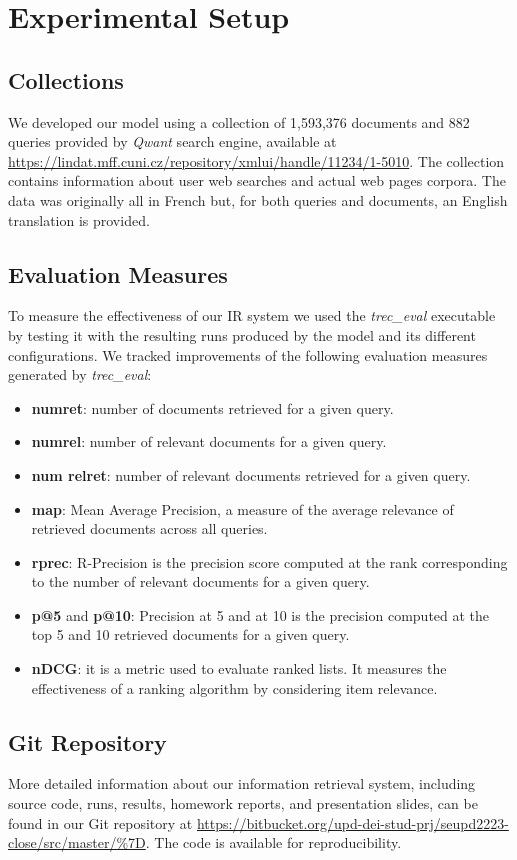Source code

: \newpage
\enlargethispage{3\baselineskip}
\section{Experimental Setup}
\label{sec:setup}

\subsection{Collections}
We developed our model using a collection of 1,593,376 documents and 882 queries provided by \textit{Qwant} search engine, available at \url{https://lindat.mff.cuni.cz/repository/xmlui/handle/11234/1-5010}.
\newline
The collection contains information about user web searches and actual web pages corpora. The data was originally all in French but, for both queries and documents, an English translation is provided.


\subsection{Evaluation Measures}
To measure the effectiveness of our \ac{IR} system we used the \textit{trec\_eval} executable by testing it with the resulting runs produced by the model and its different configurations.
\newline
We tracked improvements of the following evaluation measures generated by \textit{trec\_eval}:
\begin{itemize}
	\item \textbf{num\textunderscore ret}: number of documents retrieved for a given query.
	\item \textbf{num\textunderscore rel}: number of relevant documents for a given query.
	\item \textbf{num \textunderscore rel\textunderscore ret}: number of relevant documents retrieved for a given query.
    \item \textbf{map}: Mean Average Precision, a measure of the average relevance of retrieved documents across all queries. 
    \item \textbf{rprec}: R-Precision is the precision score computed at the rank corresponding to the number of relevant documents for a given query.
    \item \textbf{p@5} and \textbf{p@10}: Precision at 5 and at 10 is the precision computed at the top 5 and 10 retrieved documents for a given query.
    \item \textbf{nDCG}: it is a metric used to evaluate ranked lists. It measures the effectiveness of a ranking algorithm by considering item relevance.
\end{itemize}


\subsection{Git Repository}
More detailed information about our information retrieval system, including source code, runs, results, homework reports, and presentation slides, can be found in our Git repository at \url{https://bitbucket.org/upd-dei-stud-prj/seupd2223-close/src/master/%7D}. 
The code is available for reproducibility.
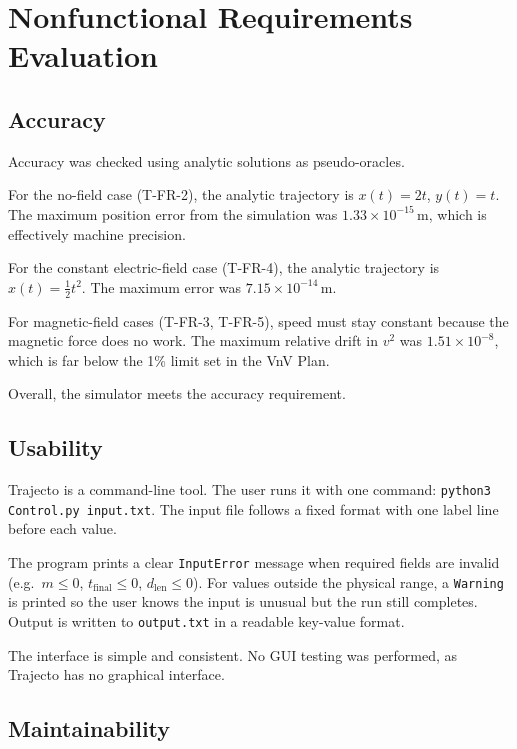 \documentclass[12pt, titlepage]{article}
\begin{document}
\section{Nonfunctional Requirements Evaluation}

\subsection{Accuracy}

Accuracy was checked using analytic solutions as pseudo-oracles.

For the no-field case (T-FR-2), the analytic trajectory is $x(t)=2t$,
$y(t)=t$.
The maximum position error from the simulation was $1.33\times10^{-15}$\,m,
which is effectively machine precision.

For the constant electric-field case (T-FR-4), the analytic trajectory is
$x(t)=\tfrac{1}{2}t^2$.
The maximum error was $7.15\times10^{-14}$\,m.

For magnetic-field cases (T-FR-3, T-FR-5), speed must stay constant because
the magnetic force does no work.
The maximum relative drift in $v^2$ was $1.51\times10^{-8}$, which is
far below the 1\% limit set in the VnV Plan.

Overall, the simulator meets the accuracy requirement.

\subsection{Usability}

Trajecto is a command-line tool.
The user runs it with one command: \texttt{python3 Control.py input.txt}.
The input file follows a fixed format with one label line before each value.

The program prints a clear \texttt{InputError} message when required fields
are invalid (e.g.\ $m\le0$, $t_\text{final}\le0$, $d_\text{len}\le0$).
For values outside the physical range, a \texttt{Warning} is printed so
the user knows the input is unusual but the run still completes.
Output is written to \texttt{output.txt} in a readable key-value format.

The interface is simple and consistent.
No GUI testing was performed, as Trajecto has no graphical interface.

\subsection{Maintainability}
\end{document}
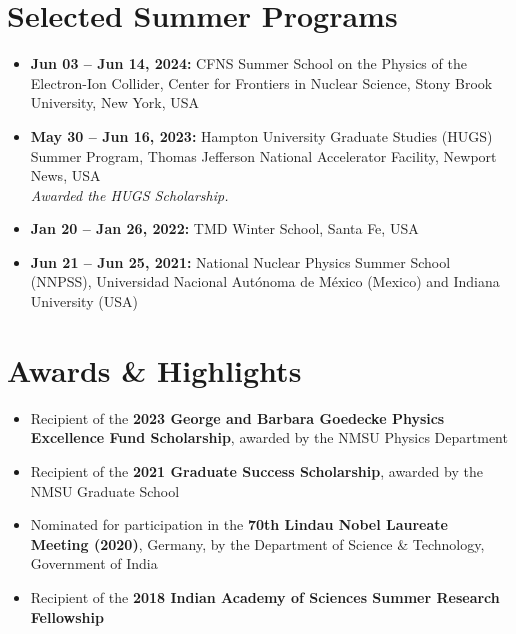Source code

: \documentclass[11pt]{article}
\begin{document}
\section*{Selected Summer Programs}
\vspace{-0.3em}

\begin{itemize}
    \item \textbf{Jun 03 – Jun 14, 2024:} CFNS Summer School on the Physics of the Electron-Ion Collider, Center for Frontiers in Nuclear Science, Stony Brook University, New York, USA

    \item \textbf{May 30 – Jun 16, 2023:} Hampton University Graduate Studies (HUGS) Summer Program, Thomas Jefferson National Accelerator Facility, Newport News, USA \\
    \textit{Awarded the HUGS Scholarship.}

    \item \textbf{Jan 20 – Jan 26, 2022:} TMD Winter School, Santa Fe, USA

    \item \textbf{Jun 21 – Jun 25, 2021:} National Nuclear Physics Summer School (NNPSS), Universidad Nacional Autónoma de México (Mexico) and Indiana University (USA)
\end{itemize}

\section*{Awards \& Highlights}
\vspace{-0.3em}

\begin{itemize}
    \item Recipient of the \textbf{2023 George and Barbara Goedecke Physics Excellence Fund Scholarship}, awarded by the NMSU Physics Department

    \item Recipient of the \textbf{2021 Graduate Success Scholarship}, awarded by the NMSU Graduate School

    \item Nominated for participation in the \textbf{70th Lindau Nobel Laureate Meeting (2020)}, Germany, by the Department of Science \& Technology, Government of India

    \item Recipient of the \textbf{2018 Indian Academy of Sciences Summer Research Fellowship}
\end{itemize}
\end{document}
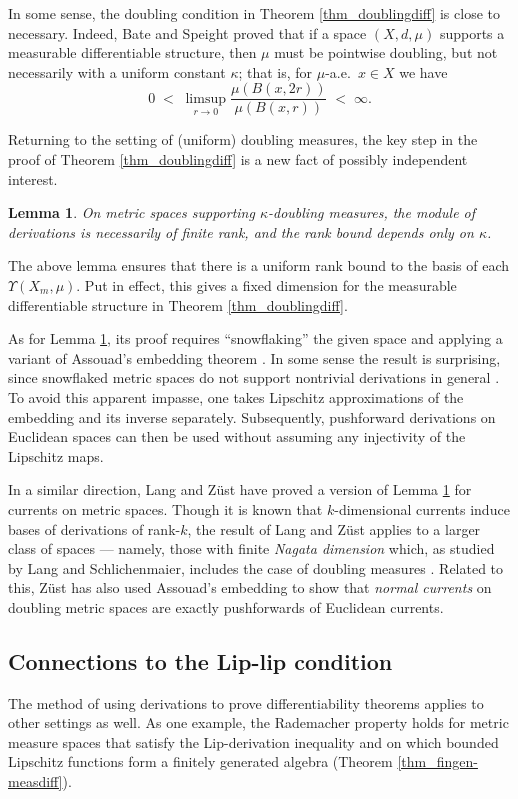 \documentclass[reqno]{amsart}
\theoremstyle{plain}
\newtheorem{lemma}[thm]{Lemma}
\theoremstyle{definition}
\theoremstyle{remark}
\numberwithin{equation}{section}
\newcommand{\U}{\Upsilon}
\begin{document}
In some sense, the doubling condition in Theorem \ref{thm_doublingdiff} is close to necessary.  Indeed, Bate and Speight \cite{Bate:Speight} proved that if a space $(X,d,\mu)$ supports a measurable differentiable structure, then $\mu$ must be pointwise doubling, but not necessarily with a uniform constant $\kappa$; that is, for $\mu$-a.e.\ $x \in X$ we have
$$
0 \;<\;
\limsup_{r \to 0} \frac{\mu(B(x,2r))}{\mu(B(x,r))} \;<\;
\infty.
$$

Returning to the setting of (uniform) doubling measures, the key step in the proof of Theorem \ref{thm_doublingdiff} is a new fact of possibly independent interest.

\begin{lemma} \label{lemma_doublingbd} 
On metric spaces supporting $\kappa$-doubling measures, the module of derivations is necessarily of finite rank, and the rank bound depends only on $\kappa$.
\end{lemma}

The above lemma ensures that there is a uniform rank bound to the basis of each $\U(X_m,\mu)$.  Put in effect, 
this gives a fixed dimension for the measurable differentiable structure in Theorem \ref{thm_doublingdiff}.

As for Lemma \ref{lemma_doublingbd}, its proof requires ``snowflaking'' the given space and applying a variant of Assouad's embedding theorem \cite{Assouad}.  In some sense the result is surprising, since snowflaked metric spaces do not support nontrivial derivations in general \cite[Thm 36]{WeaverED}.  To avoid this apparent impasse, one takes Lipschitz approximations of the embedding and its inverse separately.  Subsequently, pushforward derivations on Euclidean spaces can then be used without assuming any injectivity of the Lipschitz maps.

In a similar direction, Lang and Z\"ust \cite{Lang:Zuest} have proved a version of Lemma \ref{lemma_doublingbd} for currents on metric spaces.  Though it is known \cite{Gong_currents} that $k$-dimensional currents induce bases of derivations of rank-$k$, the result of Lang and Z\"ust applies to a larger class of spaces --- namely, those with finite {\em Nagata dimension} which, as studied by Lang and Schlichenmaier, includes the case of doubling measures \cite{Lang:Schlichenmaier}.  Related to this, Z\"ust \cite{Zust} has also used Assouad's embedding to show that {\em normal currents} on doubling metric spaces are exactly pushforwards of Euclidean currents.


\subsection{Connections to the Lip-lip condition}
The method of using derivations to prove differentiability theorems applies to other settings as well. As one example, the Rademacher property holds for metric measure spaces that satisfy the Lip-derivation inequality and on which bounded Lipschitz functions form a finitely generated algebra (Theorem \ref{thm_fingen-measdiff}).
\end{document}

* What the task requires
Look through the material and copy each line that has "https".

* Solution to this problem
We developed our model using a collection of 1,593,376 documents and 882 queries provided by \textit{Qwant} search engine, available at \url{https://lindat.mff.cuni.cz/repository/xmlui/handle/11234/1-5010}.
More detailed information about our information retrieval system, including source code, runs, results, homework reports, and presentation slides, can be found in our Git repository at \url{https://bitbucket.org/upd-dei-stud-prj/seupd2223-close/src/master/%7D}. 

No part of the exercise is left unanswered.